## WHAT IS REQUIRED
Transcribe the entire listing exactly as it appears.

RECORDS PROVIDED Block Start

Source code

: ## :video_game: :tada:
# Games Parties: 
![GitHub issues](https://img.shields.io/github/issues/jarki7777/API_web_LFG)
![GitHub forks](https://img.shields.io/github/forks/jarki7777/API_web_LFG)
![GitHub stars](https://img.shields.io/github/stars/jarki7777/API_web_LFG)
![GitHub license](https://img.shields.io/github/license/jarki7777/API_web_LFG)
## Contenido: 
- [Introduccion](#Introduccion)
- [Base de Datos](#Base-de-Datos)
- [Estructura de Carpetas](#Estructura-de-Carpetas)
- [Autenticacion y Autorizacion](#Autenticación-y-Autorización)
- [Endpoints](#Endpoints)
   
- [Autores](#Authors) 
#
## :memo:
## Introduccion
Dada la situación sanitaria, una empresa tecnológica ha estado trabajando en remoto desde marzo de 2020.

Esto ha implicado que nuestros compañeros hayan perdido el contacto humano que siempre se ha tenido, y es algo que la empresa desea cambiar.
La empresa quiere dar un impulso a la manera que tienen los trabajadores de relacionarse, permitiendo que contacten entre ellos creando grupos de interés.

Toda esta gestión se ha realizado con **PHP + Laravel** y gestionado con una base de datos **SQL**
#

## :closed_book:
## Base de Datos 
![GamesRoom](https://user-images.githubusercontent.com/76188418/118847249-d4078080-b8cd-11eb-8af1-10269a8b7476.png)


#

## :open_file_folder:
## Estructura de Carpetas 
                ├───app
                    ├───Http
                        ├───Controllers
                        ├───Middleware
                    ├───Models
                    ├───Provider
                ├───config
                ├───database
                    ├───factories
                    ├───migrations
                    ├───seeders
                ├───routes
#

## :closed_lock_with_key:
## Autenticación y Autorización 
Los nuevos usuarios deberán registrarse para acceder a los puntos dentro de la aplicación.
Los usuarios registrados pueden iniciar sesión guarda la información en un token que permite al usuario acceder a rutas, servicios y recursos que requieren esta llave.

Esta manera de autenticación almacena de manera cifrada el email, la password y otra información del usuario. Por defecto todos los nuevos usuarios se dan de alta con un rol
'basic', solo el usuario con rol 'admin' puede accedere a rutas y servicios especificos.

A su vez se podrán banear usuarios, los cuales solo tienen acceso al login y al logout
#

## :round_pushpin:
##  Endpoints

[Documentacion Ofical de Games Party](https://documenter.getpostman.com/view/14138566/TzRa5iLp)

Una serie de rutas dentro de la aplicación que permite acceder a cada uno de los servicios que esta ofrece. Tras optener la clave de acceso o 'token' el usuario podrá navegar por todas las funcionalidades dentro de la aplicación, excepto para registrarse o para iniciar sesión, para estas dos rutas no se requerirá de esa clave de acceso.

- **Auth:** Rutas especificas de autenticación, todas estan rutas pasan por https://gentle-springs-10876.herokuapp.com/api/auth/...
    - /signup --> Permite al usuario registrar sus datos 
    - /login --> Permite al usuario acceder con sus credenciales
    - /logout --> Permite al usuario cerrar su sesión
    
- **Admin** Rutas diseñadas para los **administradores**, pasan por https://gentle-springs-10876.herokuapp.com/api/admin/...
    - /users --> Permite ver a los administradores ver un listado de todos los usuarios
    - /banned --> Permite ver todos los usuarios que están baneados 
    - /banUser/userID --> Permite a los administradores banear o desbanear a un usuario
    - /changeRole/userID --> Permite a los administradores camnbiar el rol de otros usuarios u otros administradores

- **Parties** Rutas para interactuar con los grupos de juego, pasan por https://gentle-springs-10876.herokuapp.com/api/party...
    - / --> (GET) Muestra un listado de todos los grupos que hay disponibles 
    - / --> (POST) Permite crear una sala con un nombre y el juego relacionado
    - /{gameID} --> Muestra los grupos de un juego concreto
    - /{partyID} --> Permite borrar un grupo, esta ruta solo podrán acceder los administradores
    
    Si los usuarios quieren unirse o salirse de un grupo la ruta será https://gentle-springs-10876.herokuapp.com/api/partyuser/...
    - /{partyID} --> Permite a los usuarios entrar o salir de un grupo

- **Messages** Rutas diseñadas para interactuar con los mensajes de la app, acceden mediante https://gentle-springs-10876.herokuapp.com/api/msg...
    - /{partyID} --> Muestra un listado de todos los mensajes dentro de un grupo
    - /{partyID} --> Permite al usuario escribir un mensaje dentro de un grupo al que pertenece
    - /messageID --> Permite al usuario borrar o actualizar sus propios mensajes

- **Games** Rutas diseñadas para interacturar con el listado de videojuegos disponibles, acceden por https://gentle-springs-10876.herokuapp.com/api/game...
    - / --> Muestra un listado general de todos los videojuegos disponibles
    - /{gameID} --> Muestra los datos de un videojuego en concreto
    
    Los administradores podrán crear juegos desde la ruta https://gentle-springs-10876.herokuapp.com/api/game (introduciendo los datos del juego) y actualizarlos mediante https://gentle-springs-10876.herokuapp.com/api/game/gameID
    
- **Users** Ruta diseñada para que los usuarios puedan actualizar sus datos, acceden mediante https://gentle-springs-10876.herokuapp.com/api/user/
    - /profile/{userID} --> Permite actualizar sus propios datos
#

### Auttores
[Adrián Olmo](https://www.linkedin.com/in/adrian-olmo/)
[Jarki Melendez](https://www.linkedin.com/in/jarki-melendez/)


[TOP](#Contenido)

RECORDS PROVIDED Block End

## YOUR SOLUTION
Source code

: ## :video_game: :tada:
# Games Parties: 
![GitHub issues](https://img.shields.io/github/issues/jarki7777/API_web_LFG)
![GitHub forks](https://img.shields.io/github/forks/jarki7777/API_web_LFG)
![GitHub stars](https://img.shields.io/github/stars/jarki7777/API_web_LFG)
![GitHub license](https://img.shields.io/github/license/jarki7777/API_web_LFG)
## Contenido: 
- [Introduccion](#Introduccion)
- [Base de Datos](#Base-de-Datos)
- [Estructura de Carpetas](#Estructura-de-Carpetas)
- [Autenticacion y Autorizacion](#Autenticación-y-Autorización)
- [Endpoints](#Endpoints)
   
- [Autores](#Authors) 
#
## :memo:
## Introduccion
Dada la situación sanitaria, una empresa tecnológica ha estado trabajando en remoto desde marzo de 2020.

Esto ha implicado que nuestros compañeros hayan perdido el contacto humano que siempre se ha tenido, y es algo que la empresa desea cambiar.
La empresa quiere dar un impulso a la manera que tienen los trabajadores de relacionarse, permitiendo que contacten entre ellos creando grupos de interés.

Toda esta gestión se ha realizado con **PHP + Laravel** y gestionado con una base de datos **SQL**
#

## :closed_book:
## Base de Datos 
![GamesRoom](https://user-images.githubusercontent.com/76188418/118847249-d4078080-b8cd-11eb-8af1-10269a8b7476.png)


#

## :open_file_folder:
## Estructura de Carpetas 
                ├───app
                    ├───Http
                        ├───Controllers
                        ├───Middleware
                    ├───Models
                    ├───Provider
                ├───config
                ├───database
                    ├───factories
                    ├───migrations
                    ├───seeders
                ├───routes
#

## :closed_lock_with_key:
## Autenticación y Autorización 
Los nuevos usuarios deberán registrarse para acceder a los puntos dentro de la aplicación.
Los usuarios registrados pueden iniciar sesión guarda la información en un token que permite al usuario acceder a rutas, servicios y recursos que requieren esta llave.

Esta manera de autenticación almacena de manera cifrada el email, la password y otra información del usuario. Por defecto todos los nuevos usuarios se dan de alta con un rol
'basic', solo el usuario con rol 'admin' puede accedere a rutas y servicios especificos.

A su vez se podrán banear usuarios, los cuales solo tienen acceso al login y al logout
#

## :round_pushpin:
##  Endpoints

[Documentacion Ofical de Games Party](https://documenter.getpostman.com/view/14138566/TzRa5iLp)

Una serie de rutas dentro de la aplicación que permite acceder a cada uno de los servicios que esta ofrece. Tras optener la clave de acceso o 'token' el usuario podrá navegar por todas las funcionalidades dentro de la aplicación, excepto para registrarse o para iniciar sesión, para estas dos rutas no se requerirá de esa clave de acceso.

- **Auth:** Rutas especificas de autenticación, todas estan rutas pasan por https://gentle-springs-10876.herokuapp.com/api/auth/...
    - /signup --> Permite al usuario registrar sus datos 
    - /login --> Permite al usuario acceder con sus credenciales
    - /logout --> Permite al usuario cerrar su sesión
    
- **Admin** Rutas diseñadas para los **administradores**, pasan por https://gentle-springs-10876.herokuapp.com/api/admin/...
    - /users --> Permite ver a los administradores ver un listado de todos los usuarios
    - /banned --> Permite ver todos los usuarios que están baneados 
    - /banUser/userID --> Permite a los administradores banear o desbanear a un usuario
    - /changeRole/userID --> Permite a los administradores camnbiar el rol de otros usuarios u otros administradores

- **Parties** Rutas para interactuar con los grupos de juego, pasan por https://gentle-springs-10876.herokuapp.com/api/party...
    - / --> (GET) Muestra un listado de todos los grupos que hay disponibles 
    - / --> (POST) Permite crear una sala con un nombre y el juego relacionado
    - /{gameID} --> Muestra los grupos de un juego concreto
    - /{partyID} --> Permite borrar un grupo, esta ruta solo podrán acceder los administradores
    
    Si los usuarios quieren unirse o salirse de un grupo la ruta será https://gentle-springs-10876.herokuapp.com/api/partyuser/...
    - /{partyID} --> Permite a los usuarios entrar o salir de un grupo

- **Messages** Rutas diseñadas para interactuar con los mensajes de la app, acceden mediante https://gentle-springs-10876.herokuapp.com/api/msg...
    - /{partyID} --> Muestra un listado de todos los mensajes dentro de un grupo
    - /{partyID} --> Permite al usuario escribir un mensaje dentro de un grupo al que pertenece
    - /messageID --> Permite al usuario borrar o actualizar sus propios mensajes

- **Games** Rutas diseñadas para interacturar con el listado de videojuegos disponibles, acceden por https://gentle-springs-10876.herokuapp.com/api/game...
    - / --> Muestra un listado general de todos los videojuegos disponibles
    - /{gameID} --> Muestra los datos de un videojuego en concreto
    
    Los administradores podrán crear juegos desde la ruta https://gentle-springs-10876.herokuapp.com/api/game (introduciendo los datos del juego) y actualizarlos mediante https://gentle-springs-10876.herokuapp.com/api/game/gameID
    
- **Users** Ruta diseñada para que los usuarios puedan actualizar sus datos, acceden mediante https://gentle-springs-10876.herokuapp.com/api/user/
    - /profile/{userID} --> Permite actualizar sus propios datos
#

### Auttores
[Adrián Olmo](https://www.linkedin.com/in/adrian-olmo/)
[Jarki Melendez](https://www.linkedin.com/in/jarki-melendez/)


[TOP](#Contenido)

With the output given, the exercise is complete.